V. Khromov, E. Kryuchkov, G. Tikhomirov, L. Goncharov, V. Kondakov
Nuclear Science and Engineering | Volume 121 | Number 2 | October 1995 | Pages 264-276
Technical Paper | doi.org/10.13182/NSE95-A28563
Articles are hosted by Taylor and Francis Online.
A new numerical method, the probabilistic method of discrete ordinates (PMDO) for solving multigroup transport equations in three-dimensional complex geometry, is presented. The method can be used for reactor core and shielding calculations. Integral equations are adopted for the angular flux in cells of arbitrary form. They are coupled by means of net currents defined at interfaces.
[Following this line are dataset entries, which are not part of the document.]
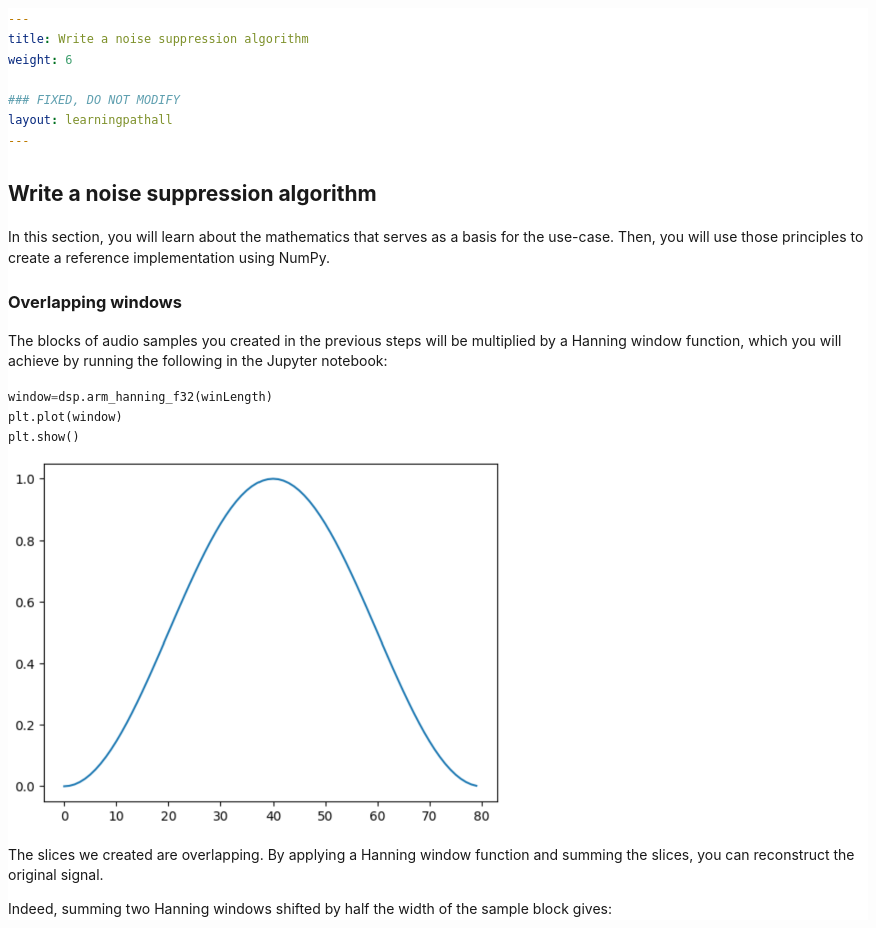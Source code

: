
 ```yaml
---
title: Write a noise suppression algorithm
weight: 6

### FIXED, DO NOT MODIFY
layout: learningpathall
---
```


## Write a noise suppression algorithm

In this section, you will learn about the mathematics that serves as a basis for the use-case. Then, you will use those principles to create a reference implementation using NumPy.

### Overlapping windows

The blocks of audio samples you created in the previous steps will be multiplied by a Hanning window function, which you will achieve by running the following in the Jupyter notebook:

```python
window=dsp.arm_hanning_f32(winLength)
plt.plot(window)
plt.show()
```

![hanning alt-text#center](hanning.png "Figure 4. Hanning Window")


The slices we created are overlapping. By applying a Hanning window function and summing the slices, you can reconstruct the original signal.

Indeed, summing two Hanning windows shifted by half the width of the sample block gives:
The sphere of directions is arbitrarily subdivided into a number of angular diapasons. These diapasons, along with cell volume and pieces of cell surface, produce elementary phase domains, so the basic PMDO equations are the algebraic analogues of piece-wise coupled integral transport equations. They are written for neutron flux and currents integrated over corresponding phase domains. The coefficients of the equations discretely depend on the angular variable and have the meaning of probabilities of uncollided neutrons being transmitted between different phase domains. On the basis of algebraic equations separately obtained for coarse and fine domains, the global-local iterative PMDO scheme has also been developed specifically for calculations in extensive heterogeneous media. Together with the direct PMDO equations, the system of conjugate equations has been constructed for the calculation of neutron importance function related to various nonlinear functionals. Codes based on the method and some numerical applications, including examples related to criti-cality calculations and deep penetration problems, have been briefly discribed.